Current location - Training Enrollment Network - Mathematics courses - Lesson 9 Mathematics
Lesson 9 Mathematics
(1) Proof: As shown in figure 1, connect OA.

∵ In the isosceles right angle △ABC, AB=AC, ∠ BAC = 90,

∴∠B=∠C=45。

Point o is the midpoint of BC,

∴OA=OC,∠EAO=∠C=45。

∫∠EOF = 90,

∴∠ AEO =∠b+∠ BOE, ∠ CFO =180-∠ C-(180-∠ BOE -90)= 45+∠.

∴∠AEO=CFO,

At △AEO and △CFO,

∠AEO =∠ CFO ∠EAO=∠COA=OC,

∴△AEO≌△CFO(AAS),

∴ae=cf;

(2) The method of choosing Xiaoying.

Proof: As shown in Figure 2, connect EF.

According to the folding, ∠BAD=∠FAD, AB=AF, BD=DF,

∵∠BAD=∠FAD,

∴, ∠ CAE = ∠ FAE from (1).

At △AEF and △AEC,

AF = AC∠FAE =∠caae = AE,

∴△AEF≌△AEC(SAS),

∴CE=FE,∠AFE=∠C=45。

∴∠DFE=∠AFD+∠AFE=90。

In Rt△DFE, DF2+FE2=DE2,

∴BD2+CE2=DE2.?

(3) Solution: When 135 < α < 180, the equivalence relation BD2+CE2=DE2 still holds. The evidence is as follows:

As shown in Figure 4, according to Xiaoying's method, let AB and EF intersect at G point.

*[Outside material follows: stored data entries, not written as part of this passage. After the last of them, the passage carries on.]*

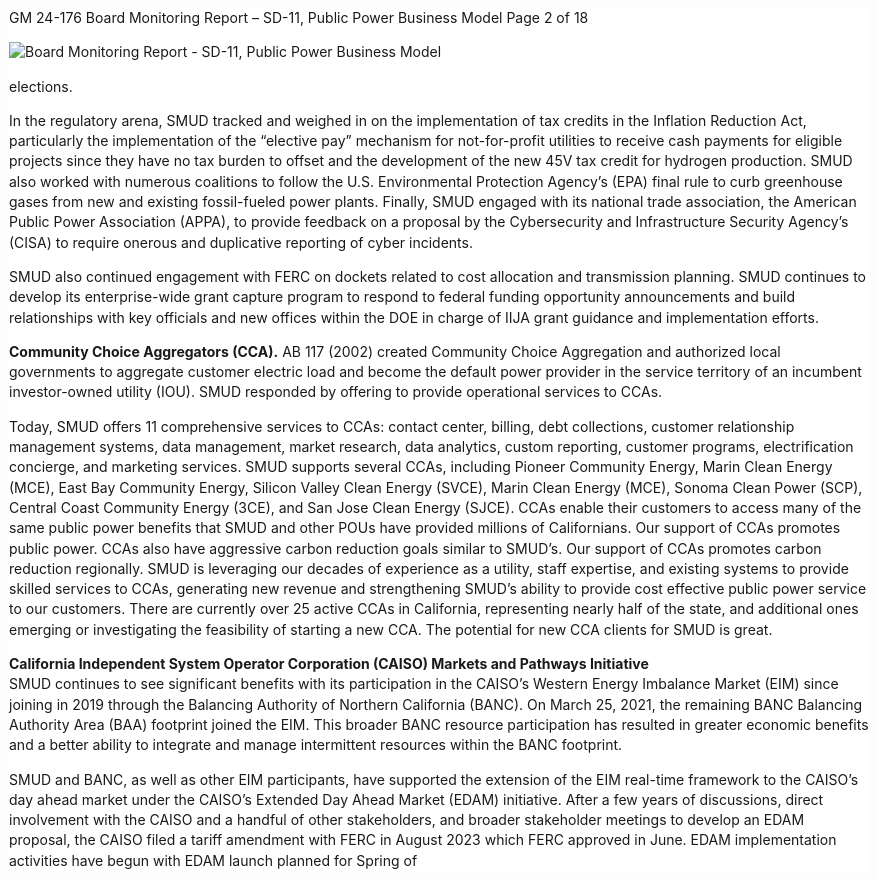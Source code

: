GM 24-176 Board Monitoring Report – SD-11, Public Power Business Model Page 2 of 18

![Board Monitoring Report - SD-11, Public Power Business Model](https://example.com/image-url)

elections.

In the regulatory arena, SMUD tracked and weighed in on the implementation of tax credits in the Inflation Reduction Act, particularly the implementation of the “elective pay” mechanism for not-for-profit utilities to receive cash payments for eligible projects since they have no tax burden to offset and the development of the new 45V tax credit for hydrogen production. SMUD also worked with numerous coalitions to follow the U.S. Environmental Protection Agency’s (EPA) final rule to curb greenhouse gases from new and existing fossil-fueled power plants. Finally, SMUD engaged with its national trade association, the American Public Power Association (APPA), to provide feedback on a proposal by the Cybersecurity and Infrastructure Security Agency’s (CISA) to require onerous and duplicative reporting of cyber incidents.

SMUD also continued engagement with FERC on dockets related to cost allocation and transmission planning. SMUD continues to develop its enterprise-wide grant capture program to respond to federal funding opportunity announcements and build relationships with key officials and new offices within the DOE in charge of IIJA grant guidance and implementation efforts.

**Community Choice Aggregators (CCA).** AB 117 (2002) created Community Choice Aggregation and authorized local governments to aggregate customer electric load and become the default power provider in the service territory of an incumbent investor-owned utility (IOU). SMUD responded by offering to provide operational services to CCAs.

Today, SMUD offers 11 comprehensive services to CCAs: contact center, billing, debt collections, customer relationship management systems, data management, market research, data analytics, custom reporting, customer programs, electrification concierge, and marketing services. SMUD supports several CCAs, including Pioneer Community Energy, Marin Clean Energy (MCE), East Bay Community Energy, Silicon Valley Clean Energy (SVCE), Marin Clean Energy (MCE), Sonoma Clean Power (SCP), Central Coast Community Energy (3CE), and San Jose Clean Energy (SJCE). CCAs enable their customers to access many of the same public power benefits that SMUD and other POUs have provided millions of Californians. Our support of CCAs promotes public power. CCAs also have aggressive carbon reduction goals similar to SMUD’s. Our support of CCAs promotes carbon reduction regionally. SMUD is leveraging our decades of experience as a utility, staff expertise, and existing systems to provide skilled services to CCAs, generating new revenue and strengthening SMUD’s ability to provide cost effective public power service to our customers. There are currently over 25 active CCAs in California, representing nearly half of the state, and additional ones emerging or investigating the feasibility of starting a new CCA. The potential for new CCA clients for SMUD is great.

**California Independent System Operator Corporation (CAISO) Markets and Pathways Initiative**  
SMUD continues to see significant benefits with its participation in the CAISO’s Western Energy Imbalance Market (EIM) since joining in 2019 through the Balancing Authority of Northern California (BANC). On March 25, 2021, the remaining BANC Balancing Authority Area (BAA) footprint joined the EIM. This broader BANC resource participation has resulted in greater economic benefits and a better ability to integrate and manage intermittent resources within the BANC footprint.

SMUD and BANC, as well as other EIM participants, have supported the extension of the EIM real-time framework to the CAISO’s day ahead market under the CAISO’s Extended Day Ahead Market (EDAM) initiative. After a few years of discussions, direct involvement with the CAISO and a handful of other stakeholders, and broader stakeholder meetings to develop an EDAM proposal, the CAISO filed a tariff amendment with FERC in August 2023 which FERC approved in June. EDAM implementation activities have begun with EDAM launch planned for Spring of
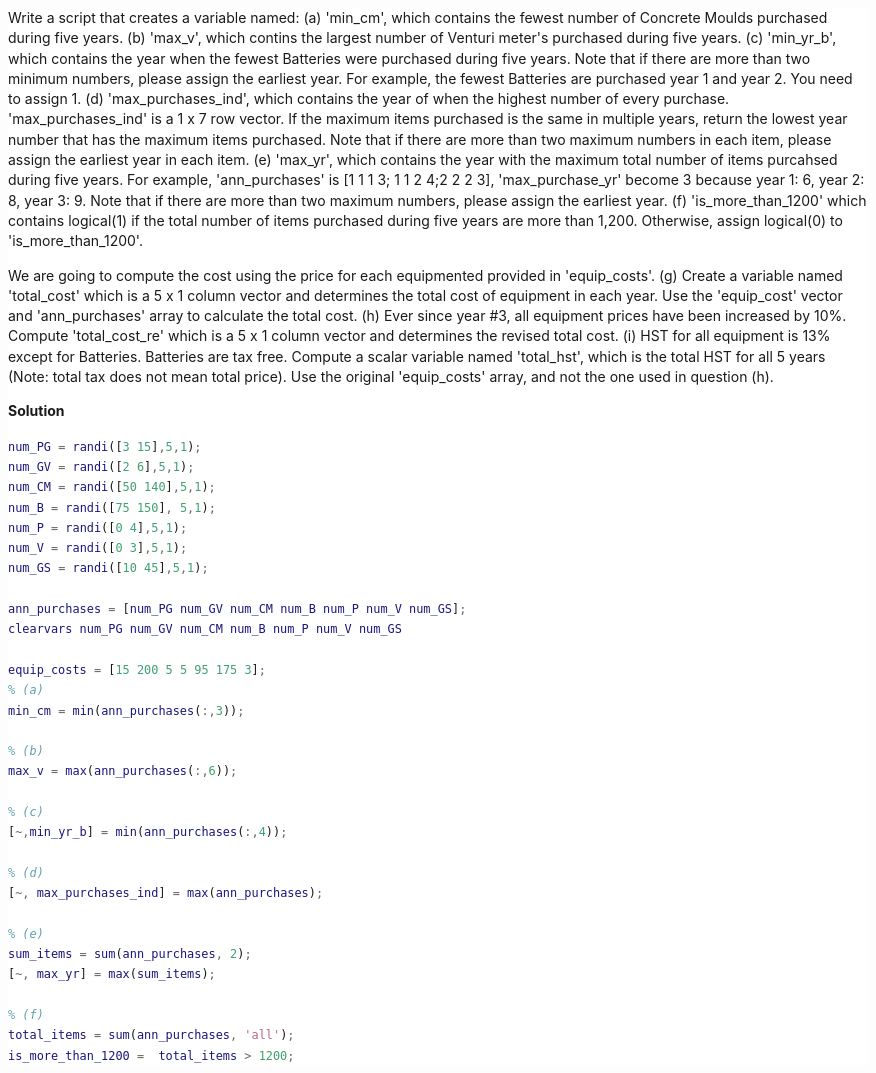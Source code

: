 
Write a script that creates a variable named:
(a) 'min_cm', which contains the fewest number of Concrete Moulds purchased during five years.
(b) 'max_v', which contins the largest number of Venturi meter's purchased during five years.
(c) 'min_yr_b', which contains the year when the fewest Batteries were purchased during five years.
Note that if there are more than two minimum numbers, please assign the earliest year. 
For example, the fewest Batteries are purchased year 1 and year 2. You need to assign 1. 
(d) 'max_purchases_ind', which contains the year of when the highest number of every purchase. 
'max_purchases_ind' is a 1 x 7 row vector. If the maximum items purchased is the same in multiple years, return the lowest year number that has the maximum items purchased.
Note that if there are more than two maximum numbers in each item, please assign the earliest year in each item. 
(e) 'max_yr', which contains the year with the maximum total number of items purcahsed during five years. 
For example, 'ann_purchases' is [1 1 1 3; 1 1 2 4;2 2 2 3], 'max_purchase_yr' become 3 because year 1: 6, year 2: 8, year 3: 9. 
Note that if there are more than two maximum numbers, please assign the earliest year. 
(f) 'is_more_than_1200' which contains logical(1) if the total number of items purchased during five years are more than 1,200. Otherwise, 
assign logical(0) to 'is_more_than_1200'. 

We are going to compute the cost using the price for each equipmented provided in 'equip_costs'. 
(g) Create a variable named 'total_cost' which is a 5 x 1 column vector and determines the total cost of equipment in each year. Use the 
'equip_cost' vector and 'ann_purchases' array to calculate the total cost.
(h) Ever since year #3, all equipment prices have been increased by 10%. Compute 'total_cost_re' which is a 5 x 1 column vector and determines the revised total cost. 
(i) HST for all equipment is 13% except for Batteries. Batteries are tax free. Compute a scalar variable named 'total_hst', which is the total
HST for all 5 years (Note: total tax does not mean total price). Use the original 'equip_costs' array, and not the one used in question (h). 

**Solution**
```matlab
num_PG = randi([3 15],5,1);
num_GV = randi([2 6],5,1);
num_CM = randi([50 140],5,1);
num_B = randi([75 150], 5,1);
num_P = randi([0 4],5,1);
num_V = randi([0 3],5,1);
num_GS = randi([10 45],5,1);

ann_purchases = [num_PG num_GV num_CM num_B num_P num_V num_GS];
clearvars num_PG num_GV num_CM num_B num_P num_V num_GS

equip_costs = [15 200 5 5 95 175 3];
% (a)
min_cm = min(ann_purchases(:,3));

% (b)
max_v = max(ann_purchases(:,6));

% (c)
[~,min_yr_b] = min(ann_purchases(:,4));

% (d)
[~, max_purchases_ind] = max(ann_purchases);

% (e)
sum_items = sum(ann_purchases, 2);
[~, max_yr] = max(sum_items);

% (f)
total_items = sum(ann_purchases, 'all');
is_more_than_1200 =  total_items > 1200;
```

∫ Fold △ABD in half along the straight line where AD is located to get △ADF,

∴AF=AB,∠AFD=∠ABD= 135, ∠ Bad = ∠ Fashion.

ac = ab,∴ AF = AC。

∠∠CAE = 90-∠BAE = 90-(45-∠bad)= 45+∠bad = 45+∠FAE。

∴∠CAE=∠FAE.

At △AEF and △AEC,

AF = AC∠FAE =∠caae = AE,

∴△AEF≌△AEC(SAS),

∴CE=FE,∠AFE=∠C=45。

∴∠dfe=∠afd-∠afe=∠ 135-∠c = 135-45 = 90。

∴∠DFE=90。

In Rt△DFE, DF2+FE2=DE2, ∴ BD2+Ce2 = DE2.